Pictures paired with source code:

****

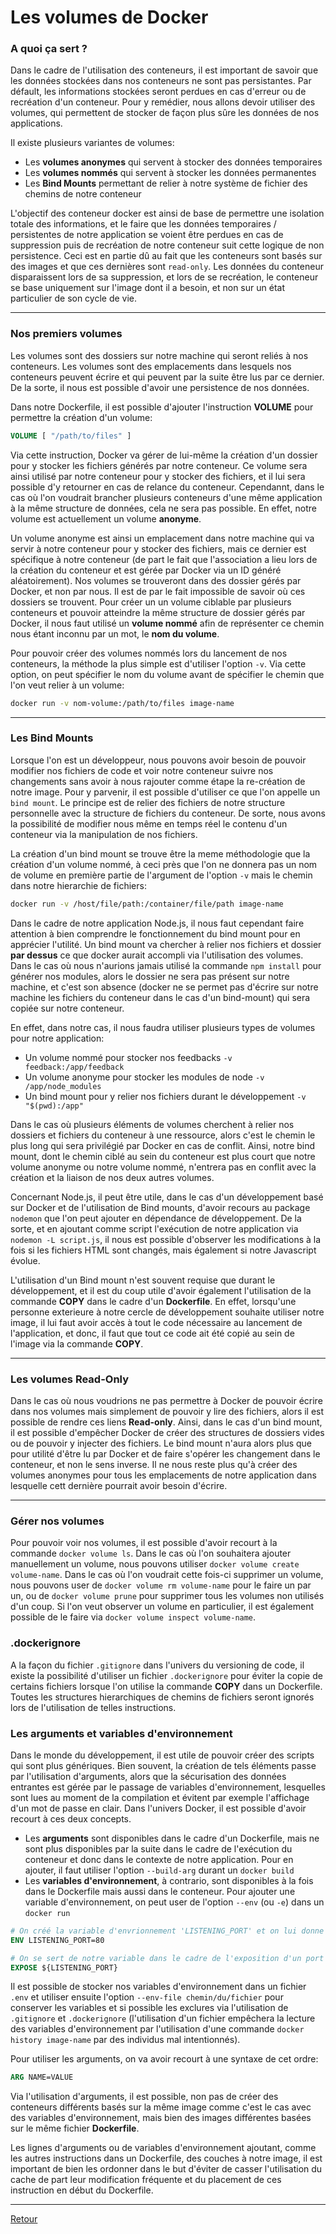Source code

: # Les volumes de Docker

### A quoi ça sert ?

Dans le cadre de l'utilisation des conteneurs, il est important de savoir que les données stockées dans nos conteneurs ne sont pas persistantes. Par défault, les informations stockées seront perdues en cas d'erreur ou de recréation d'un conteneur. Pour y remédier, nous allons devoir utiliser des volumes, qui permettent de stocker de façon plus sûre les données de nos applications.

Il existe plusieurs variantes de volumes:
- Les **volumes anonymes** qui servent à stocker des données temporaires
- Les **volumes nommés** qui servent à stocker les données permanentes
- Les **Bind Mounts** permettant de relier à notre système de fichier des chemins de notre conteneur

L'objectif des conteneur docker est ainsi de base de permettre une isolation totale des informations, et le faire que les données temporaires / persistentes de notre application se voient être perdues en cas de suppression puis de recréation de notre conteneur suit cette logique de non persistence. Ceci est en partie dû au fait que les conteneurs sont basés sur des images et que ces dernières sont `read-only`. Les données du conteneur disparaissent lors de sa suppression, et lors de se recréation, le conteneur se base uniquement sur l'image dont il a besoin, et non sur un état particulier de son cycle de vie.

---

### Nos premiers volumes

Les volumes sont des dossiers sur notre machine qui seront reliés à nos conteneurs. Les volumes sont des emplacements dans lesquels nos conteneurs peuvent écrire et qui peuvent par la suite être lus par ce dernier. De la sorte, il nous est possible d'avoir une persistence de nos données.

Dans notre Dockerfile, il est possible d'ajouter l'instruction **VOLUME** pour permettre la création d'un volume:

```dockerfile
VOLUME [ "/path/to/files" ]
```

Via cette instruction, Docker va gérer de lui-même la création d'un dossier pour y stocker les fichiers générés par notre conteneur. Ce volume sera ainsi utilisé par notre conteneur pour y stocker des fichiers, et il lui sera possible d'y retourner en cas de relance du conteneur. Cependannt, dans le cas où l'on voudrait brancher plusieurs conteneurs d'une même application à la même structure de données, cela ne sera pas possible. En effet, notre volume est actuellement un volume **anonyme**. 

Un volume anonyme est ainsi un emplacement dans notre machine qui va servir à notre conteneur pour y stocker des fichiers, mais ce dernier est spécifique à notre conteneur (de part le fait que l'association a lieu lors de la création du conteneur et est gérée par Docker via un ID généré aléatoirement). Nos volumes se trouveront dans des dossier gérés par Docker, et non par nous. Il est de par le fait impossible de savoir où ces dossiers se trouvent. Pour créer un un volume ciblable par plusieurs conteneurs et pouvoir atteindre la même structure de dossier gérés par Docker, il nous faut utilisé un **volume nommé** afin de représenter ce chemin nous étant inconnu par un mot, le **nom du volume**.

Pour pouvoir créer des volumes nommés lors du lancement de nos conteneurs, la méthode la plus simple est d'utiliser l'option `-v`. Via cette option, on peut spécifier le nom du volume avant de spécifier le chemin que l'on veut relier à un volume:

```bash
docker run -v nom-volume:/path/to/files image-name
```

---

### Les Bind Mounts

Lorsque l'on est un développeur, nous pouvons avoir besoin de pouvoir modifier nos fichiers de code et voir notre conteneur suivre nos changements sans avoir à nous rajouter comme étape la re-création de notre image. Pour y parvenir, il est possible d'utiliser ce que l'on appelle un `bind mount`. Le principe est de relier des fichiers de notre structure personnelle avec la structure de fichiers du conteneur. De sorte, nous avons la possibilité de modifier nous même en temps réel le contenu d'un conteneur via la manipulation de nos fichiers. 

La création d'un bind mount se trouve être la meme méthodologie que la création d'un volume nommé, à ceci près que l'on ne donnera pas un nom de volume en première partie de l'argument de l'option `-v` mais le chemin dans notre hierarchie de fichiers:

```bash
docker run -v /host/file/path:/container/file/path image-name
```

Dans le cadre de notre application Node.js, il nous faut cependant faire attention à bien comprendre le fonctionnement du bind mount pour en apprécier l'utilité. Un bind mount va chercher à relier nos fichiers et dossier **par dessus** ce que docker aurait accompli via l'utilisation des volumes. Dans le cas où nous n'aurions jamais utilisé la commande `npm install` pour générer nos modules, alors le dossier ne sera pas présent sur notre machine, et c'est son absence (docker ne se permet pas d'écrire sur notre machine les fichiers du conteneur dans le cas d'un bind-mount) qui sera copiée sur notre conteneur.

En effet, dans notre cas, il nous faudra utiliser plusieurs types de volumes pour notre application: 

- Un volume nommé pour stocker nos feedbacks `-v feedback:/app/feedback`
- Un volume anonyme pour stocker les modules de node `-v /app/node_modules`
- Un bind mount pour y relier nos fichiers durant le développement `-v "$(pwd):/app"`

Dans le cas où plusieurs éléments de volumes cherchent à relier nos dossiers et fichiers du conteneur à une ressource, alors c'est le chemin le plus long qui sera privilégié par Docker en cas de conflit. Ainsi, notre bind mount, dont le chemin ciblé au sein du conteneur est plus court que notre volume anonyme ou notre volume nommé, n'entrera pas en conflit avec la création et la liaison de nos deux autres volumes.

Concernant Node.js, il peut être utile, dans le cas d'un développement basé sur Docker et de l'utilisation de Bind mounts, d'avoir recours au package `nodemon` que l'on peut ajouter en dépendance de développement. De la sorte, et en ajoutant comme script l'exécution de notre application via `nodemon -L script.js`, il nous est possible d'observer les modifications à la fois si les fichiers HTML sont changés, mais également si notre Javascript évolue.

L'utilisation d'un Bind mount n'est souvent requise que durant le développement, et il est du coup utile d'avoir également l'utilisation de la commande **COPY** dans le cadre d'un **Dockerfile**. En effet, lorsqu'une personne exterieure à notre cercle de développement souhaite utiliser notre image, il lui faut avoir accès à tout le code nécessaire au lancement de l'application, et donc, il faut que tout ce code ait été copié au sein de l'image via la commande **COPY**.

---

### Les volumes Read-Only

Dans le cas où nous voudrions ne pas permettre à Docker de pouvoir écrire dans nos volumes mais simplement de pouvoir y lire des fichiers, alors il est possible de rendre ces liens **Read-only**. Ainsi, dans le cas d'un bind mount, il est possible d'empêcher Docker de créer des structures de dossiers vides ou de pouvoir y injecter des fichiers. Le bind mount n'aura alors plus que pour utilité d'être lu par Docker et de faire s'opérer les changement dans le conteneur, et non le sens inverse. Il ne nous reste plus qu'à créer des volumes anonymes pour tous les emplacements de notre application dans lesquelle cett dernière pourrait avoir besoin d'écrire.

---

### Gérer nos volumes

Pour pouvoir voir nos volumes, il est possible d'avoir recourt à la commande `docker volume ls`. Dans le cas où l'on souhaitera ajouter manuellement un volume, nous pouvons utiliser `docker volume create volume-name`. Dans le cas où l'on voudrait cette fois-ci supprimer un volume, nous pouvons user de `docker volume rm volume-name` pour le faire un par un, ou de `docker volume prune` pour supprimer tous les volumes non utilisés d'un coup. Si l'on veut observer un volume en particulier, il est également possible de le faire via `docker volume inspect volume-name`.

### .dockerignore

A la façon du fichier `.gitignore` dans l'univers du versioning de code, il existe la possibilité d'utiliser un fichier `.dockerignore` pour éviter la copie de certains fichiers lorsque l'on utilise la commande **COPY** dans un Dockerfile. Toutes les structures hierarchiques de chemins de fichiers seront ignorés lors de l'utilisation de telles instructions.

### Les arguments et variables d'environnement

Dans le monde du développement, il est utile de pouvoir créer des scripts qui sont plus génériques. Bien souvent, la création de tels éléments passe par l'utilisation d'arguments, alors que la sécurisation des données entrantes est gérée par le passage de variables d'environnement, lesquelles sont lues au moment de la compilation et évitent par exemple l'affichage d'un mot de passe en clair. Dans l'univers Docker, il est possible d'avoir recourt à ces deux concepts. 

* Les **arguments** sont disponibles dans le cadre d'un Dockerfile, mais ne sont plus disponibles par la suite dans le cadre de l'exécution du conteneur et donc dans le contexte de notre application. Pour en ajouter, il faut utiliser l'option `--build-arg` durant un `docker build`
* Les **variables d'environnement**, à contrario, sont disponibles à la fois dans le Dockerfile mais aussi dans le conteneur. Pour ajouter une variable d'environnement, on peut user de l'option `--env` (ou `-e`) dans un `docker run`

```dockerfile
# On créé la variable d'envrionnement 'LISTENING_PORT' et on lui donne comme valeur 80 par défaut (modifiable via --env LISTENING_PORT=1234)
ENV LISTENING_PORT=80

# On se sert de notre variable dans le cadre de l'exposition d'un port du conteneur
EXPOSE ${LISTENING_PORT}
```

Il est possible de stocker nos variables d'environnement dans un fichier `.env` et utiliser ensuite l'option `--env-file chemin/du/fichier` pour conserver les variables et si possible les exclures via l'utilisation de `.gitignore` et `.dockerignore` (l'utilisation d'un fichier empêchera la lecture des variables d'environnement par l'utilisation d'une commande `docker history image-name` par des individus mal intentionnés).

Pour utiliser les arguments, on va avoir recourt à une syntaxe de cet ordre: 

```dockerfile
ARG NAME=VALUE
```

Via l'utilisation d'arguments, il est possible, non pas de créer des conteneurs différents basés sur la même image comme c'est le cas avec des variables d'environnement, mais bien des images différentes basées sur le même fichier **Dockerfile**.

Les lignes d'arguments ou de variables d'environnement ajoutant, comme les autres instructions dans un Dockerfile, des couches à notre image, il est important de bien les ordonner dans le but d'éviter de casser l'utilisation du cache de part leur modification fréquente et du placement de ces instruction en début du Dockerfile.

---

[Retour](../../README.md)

****

**Problem to work on**
A word-for-word restatement of the records above from the line containing "Les lignes d'arguments" to their final line is all the answer should hold.

**Solution for this task**
Les lignes d'arguments ou de variables d'environnement ajoutant, comme les autres instructions dans un Dockerfile, des couches à notre image, il est important de bien les ordonner dans le but d'éviter de casser l'utilisation du cache de part leur modification fréquente et du placement de ces instruction en début du Dockerfile.

---

[Retour](../../README.md)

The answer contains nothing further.